- Prompt -
Down to the last line, retype each line of the entries exactly, starting with the one that contains "where they are".

- Dataset entries -
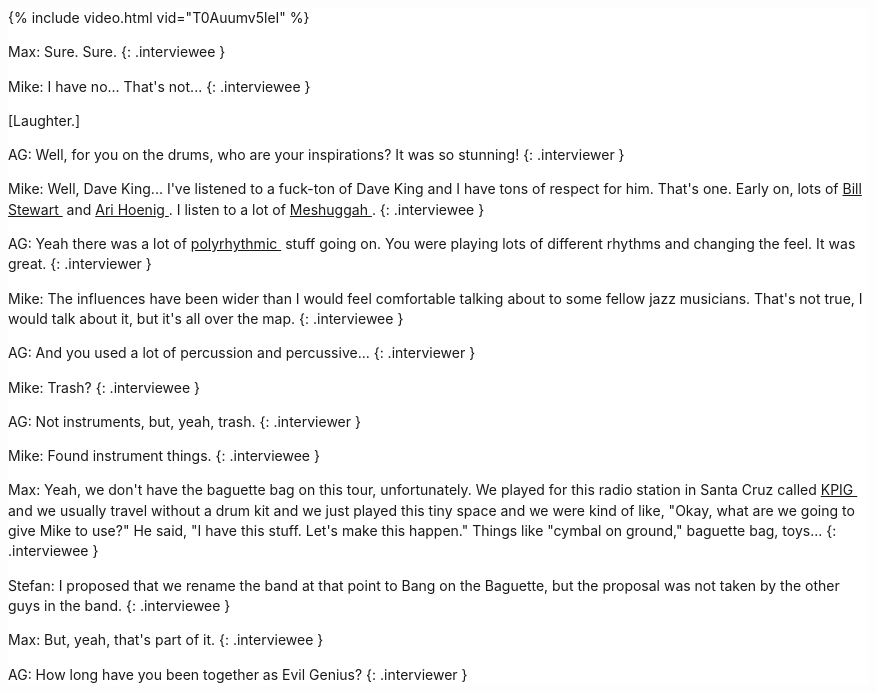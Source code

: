 {% include video.html vid="T0Auumv5leI" %}

Max: Sure. Sure.
{: .interviewee }

Mike: I have no... That's not...
{: .interviewee }

[Laughter.]

AG: Well, for you on the drums, who are your inspirations? It was so stunning!
{: .interviewer }

Mike: Well, Dave King... I've listened to a fuck-ton of Dave King and I have tons of respect for him. That's one. Early on, lots of [Bill Stewart&nbsp;<i class="non-mwm fa fa-external-link-square" aria-hidden="true"></i>](https://en.wikipedia.org/wiki/Bill_Stewart_(musician)) and [Ari Hoenig&nbsp;<i class="non-mwm fa fa-external-link-square" aria-hidden="true"></i>](https://en.wikipedia.org/wiki/Ari_Hoenig). I listen to a lot of [Meshuggah&nbsp;<i class="non-mwm fa fa-external-link-square" aria-hidden="true"></i>](https://en.wikipedia.org/wiki/Meshuggah).
{: .interviewee }

AG: Yeah there was a lot of [polyrhythmic&nbsp;<i class="non-mwm fa fa-external-link-square" aria-hidden="true"></i>](https://en.wikipedia.org/wiki/Polyrhythm) stuff going on. You were playing lots of different rhythms and changing the feel. It was great.
{: .interviewer }

Mike: The influences have been wider than I would feel comfortable talking about to some fellow jazz musicians. That's not true, I would talk about it, but it's all over the map.
{: .interviewee }

AG: And you used a lot of percussion and percussive...
{: .interviewer }

Mike: Trash?
{: .interviewee }

AG: Not instruments, but, yeah, trash.
{: .interviewer }

Mike: Found instrument things.
{: .interviewee }

Max: Yeah, we don't have the baguette bag on this tour, unfortunately. We played for this radio station in Santa Cruz called [KPIG&nbsp;<i class="non-mwm fa fa-external-link-square" aria-hidden="true"></i>](http://kpig.com) and <span class="important">we usually travel without a drum kit and we just played this tiny space and we were kind of like, "Okay, what are we going to give Mike to use?" He said, "I have this stuff. Let's make this happen." Things like "cymbal on ground," baguette bag, toys...</span>
{: .interviewee }

Stefan: I proposed that we rename the band at that point to Bang on the Baguette, but the proposal was not taken by the other guys in the band.
{: .interviewee }

Max: But, yeah, that's part of it.
{: .interviewee }

AG: How long have you been together as Evil Genius?
{: .interviewer }
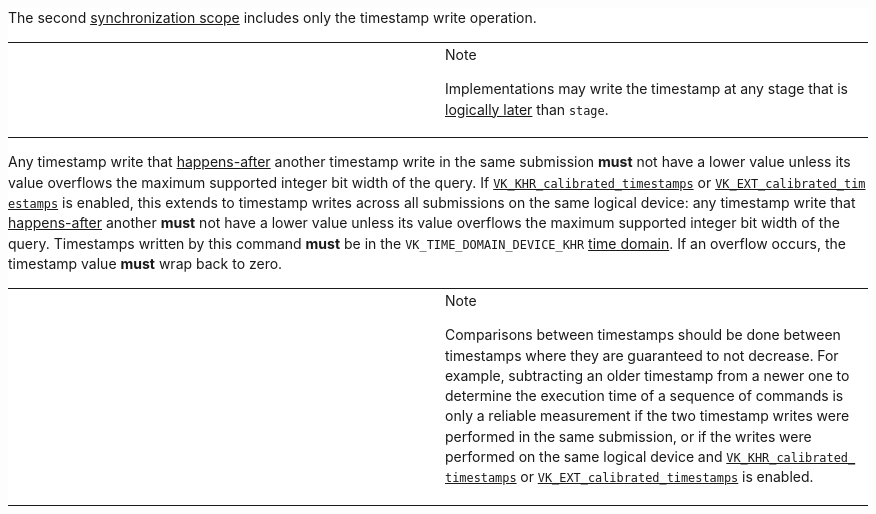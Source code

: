 The second <a
href="https://registry.khronos.org/vulkan/specs/1.3-extensions/html/vkspec.html#synchronization-dependencies-scopes"
target="_blank" rel="noopener">synchronization scope</a> includes only
the timestamp write operation.

<table>
<colgroup>
<col style="width: 50%" />
<col style="width: 50%" />
</colgroup>
<tbody>
<tr class="odd">
<td class="icon"><em></em></td>
<td class="content">Note
<p>Implementations may write the timestamp at any stage that is <a
href="https://registry.khronos.org/vulkan/specs/1.3-extensions/html/vkspec.html#synchronization-pipeline-stages-order"
target="_blank" rel="noopener">logically later</a> than
<code>stage</code>.</p></td>
</tr>
</tbody>
</table>

Any timestamp write that <a
href="https://registry.khronos.org/vulkan/specs/1.3-extensions/html/vkspec.html#synchronization-dependencies-execution"
target="_blank" rel="noopener">happens-after</a> another timestamp write
in the same submission **must** not have a lower value unless its value
overflows the maximum supported integer bit width of the query. If
[`VK_KHR_calibrated_timestamps`](VK_KHR_calibrated_timestamps.html) or
[`VK_EXT_calibrated_timestamps`](VK_EXT_calibrated_timestamps.html) is
enabled, this extends to timestamp writes across all submissions on the
same logical device: any timestamp write that <a
href="https://registry.khronos.org/vulkan/specs/1.3-extensions/html/vkspec.html#synchronization-dependencies-execution"
target="_blank" rel="noopener">happens-after</a> another **must** not
have a lower value unless its value overflows the maximum supported
integer bit width of the query. Timestamps written by this command
**must** be in the `VK_TIME_DOMAIN_DEVICE_KHR`
<a href="VkTimeDomainKHR.html" target="_blank" rel="noopener">time
domain</a>. If an overflow occurs, the timestamp value **must** wrap
back to zero.

<table>
<colgroup>
<col style="width: 50%" />
<col style="width: 50%" />
</colgroup>
<tbody>
<tr class="odd">
<td class="icon"><em></em></td>
<td class="content">Note
<p>Comparisons between timestamps should be done between timestamps
where they are guaranteed to not decrease. For example, subtracting an
older timestamp from a newer one to determine the execution time of a
sequence of commands is only a reliable measurement if the two timestamp
writes were performed in the same submission, or if the writes were
performed on the same logical device and <a
href="VK_KHR_calibrated_timestamps.html"><code>VK_KHR_calibrated_timestamps</code></a>
or <a
href="VK_EXT_calibrated_timestamps.html"><code>VK_EXT_calibrated_timestamps</code></a>
is enabled.</p></td>
</tr>
</tbody>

- Your solution -
where they are guaranteed to not decrease. For example, subtracting an
older timestamp from a newer one to determine the execution time of a
sequence of commands is only a reliable measurement if the two timestamp
writes were performed in the same submission, or if the writes were
performed on the same logical device and <a
href="VK_KHR_calibrated_timestamps.html"><code>VK_KHR_calibrated_timestamps</code></a>
or <a
href="VK_EXT_calibrated_timestamps.html"><code>VK_EXT_calibrated_timestamps</code></a>
is enabled.</p></td>
</tr>
</tbody>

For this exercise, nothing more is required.